2020, à quelles sauces serons-nous mangés?

Par Gabriel BANON | Edition N°:5685 Le 28/01/2020 | Partager

On le connaît pour avoir tenu un débat/chronique sur Atlantic Radio. Gabriel Banon, ingénieur civil, économiste et expert en géopolitique, a développé une double carrière, en politique et en tant que patron d’entreprises industrielles. Conseiller économique de différents chefs d’Etat, il fut appelé dès le début du processus de paix au Moyen-Orient auprès du président Yasser Arafat (1994-2004). Chroniqueur sur Atlantic Radio, conférencier, consultant international, il a été élu «Géopoliticien de l’année 2003», par un panel de journalistes spécialisés à Genève. Gabriel Banon a publié 6 livres. Le 7e un manuel de géopolitique sorti l’année dernière. On soulignera que son angle de vue est celui des pays du Maghreb et du Moyen-Orient (Ph. L’Economiste)  

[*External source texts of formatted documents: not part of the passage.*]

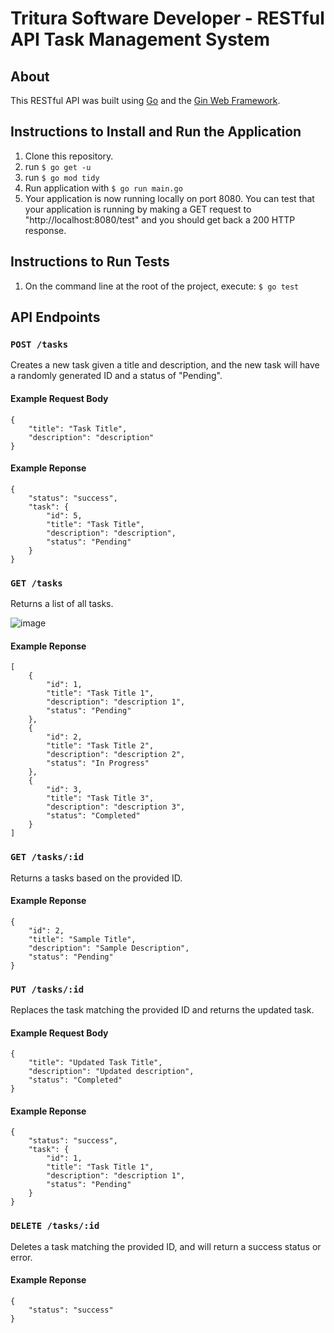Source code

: # Tritura Software Developer - RESTful API Task Management System

## About

This RESTful API was built using [Go](https://go.dev/) and the [Gin Web Framework](https://github.com/gin-gonic/gin).

## Instructions to Install and Run the Application

1. Clone this repository.
2. run `$ go get -u`
3. run `$ go mod tidy`
4. Run application with `$ go run main.go`
5. Your application is now running locally on port 8080. You can test that your application is running by making a GET request to "http://localhost:8080/test" and you should get back a 200 HTTP response.

## Instructions to Run Tests

1. On the command line at the root of the project, execute: `$ go test`

## API Endpoints

### `POST /tasks`

Creates a new task given a title and description, and the new task will have a randomly generated ID and a status of "Pending".

#### Example Request Body

```
{
    "title": "Task Title",
    "description": "description"
}
```

#### Example Reponse

```
{
    "status": "success",
    "task": {
        "id": 5,
        "title": "Task Title",
        "description": "description",
        "status": "Pending"
    }
}
```

### `GET /tasks`

Returns a list of all tasks.

![image](https://github.com/SaturdayMornings/go-restful-api/assets/24395782/f8e6097a-e8b9-4b50-b50a-47b269296158)

#### Example Reponse

```
[
    {
        "id": 1,
        "title": "Task Title 1",
        "description": "description 1",
        "status": "Pending"
    },
    {
        "id": 2,
        "title": "Task Title 2",
        "description": "description 2",
        "status": "In Progress"
    },
    {
        "id": 3,
        "title": "Task Title 3",
        "description": "description 3",
        "status": "Completed"
    }
]
```

### `GET /tasks/:id`

Returns a tasks based on the provided ID.

#### Example Reponse

```
{
    "id": 2,
    "title": "Sample Title",
    "description": "Sample Description",
    "status": "Pending"
}
```

### `PUT /tasks/:id`

Replaces the task matching the provided ID and returns the updated task.

#### Example Request Body

```
{
    "title": "Updated Task Title",
    "description": "Updated description",
    "status": "Completed"
}
```

#### Example Reponse

```
{
    "status": "success",
    "task": {
        "id": 1,
        "title": "Task Title 1",
        "description": "description 1",
        "status": "Pending"
    }
}
```

### `DELETE /tasks/:id`

Deletes a task matching the provided ID, and will return a success status or error.

#### Example Reponse

```
{
    "status": "success"
}
```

L’analyse géopolitique permet d’anticiper les événements sans pour cela faire du géopoliticien un Nostradamus. Aussi, chercher à définir ce que nous réserve la nouvelle année, c’est surtout donner les tendances et les orientations des actions politique et sociétale, avec un éclairage sur ce que peut être la stratégie géopolitique des États.

Fin de l’hyper-mondialisation?

Menace climatique, Brexit, baisse des échanges, colères sociales… L’économie mondiale pourrait connaître le début d’une ère différente, marquée par une stagnation de l’activité et la fin de l’hyper-mondialisation de la décennie 1990-2000.

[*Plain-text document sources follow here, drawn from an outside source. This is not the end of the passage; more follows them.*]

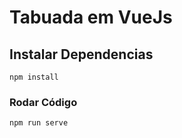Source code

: # Tabuada em VueJs

## Instalar Dependencias
```
npm install
```

### Rodar Código
```
npm run serve
```
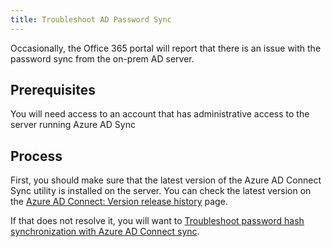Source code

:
 ```yaml
---
title: Troubleshoot AD Password Sync
---
```

Occasionally, the Office 365 portal will report that there is an issue with the password sync from the on-prem AD server.

## Prerequisites

You will need access to an account that has administrative access to the server running Azure AD Sync

## Process

First, you should make sure that the latest version of the Azure AD Connect Sync utility is installed on the server. You can check the latest version on the [Azure AD Connect: Version release history](https://learn.microsoft.com/en-us/azure/active-directory/hybrid/connect/reference-connect-version-history) page.

If that does not resolve it, you will want to [Troubleshoot password hash synchronization with Azure AD Connect sync](https://docs.microsoft.com/en-us/azure/active-directory/hybrid/tshoot-connect-password-hash-synchronization).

La nouvelle année va démarrer sur un horizon assombri, un peu partout dans le monde. L’activité mondiale qui s’est ralentie et qui continue à s’essouffler, va aggraver les crispations commerciales et technologiques, donner du champ au populisme et creuser les inégalités sociales.

Le Brexit va entrer dans les faits fin janvier, mais une très difficile négociation sur les futures relations du Royaume-Uni avec une Union européenne affaiblie, va occuper les négociateurs toute l’année. L’ère de la mondialisation libérale sera définitivement révolue. L’onde de choc populiste va rebondir et menacer la démocratie.
2020 sera une année de campagne électorale pour Trump et celle de tous les dangers pour le Premier ministre israélien, Benyamin Nétanyahou.

En Italie, Matéo Salvini continuera à ronger son frein, pendant que le gouvernement dirigé par Giuseppe Conté restera paralysé dans son action, avec une coalition contre nature entre le MSS et le parti démocrate.

En Turquie, Erdogan poursuivra sa fuite en avant par ses engagements militaires en Syrie et en Libye. Mais cela ne sera pas suffisant pour masquer la récession qui frappe son pays et ses difficultés politiques et sociales avec ses citoyens.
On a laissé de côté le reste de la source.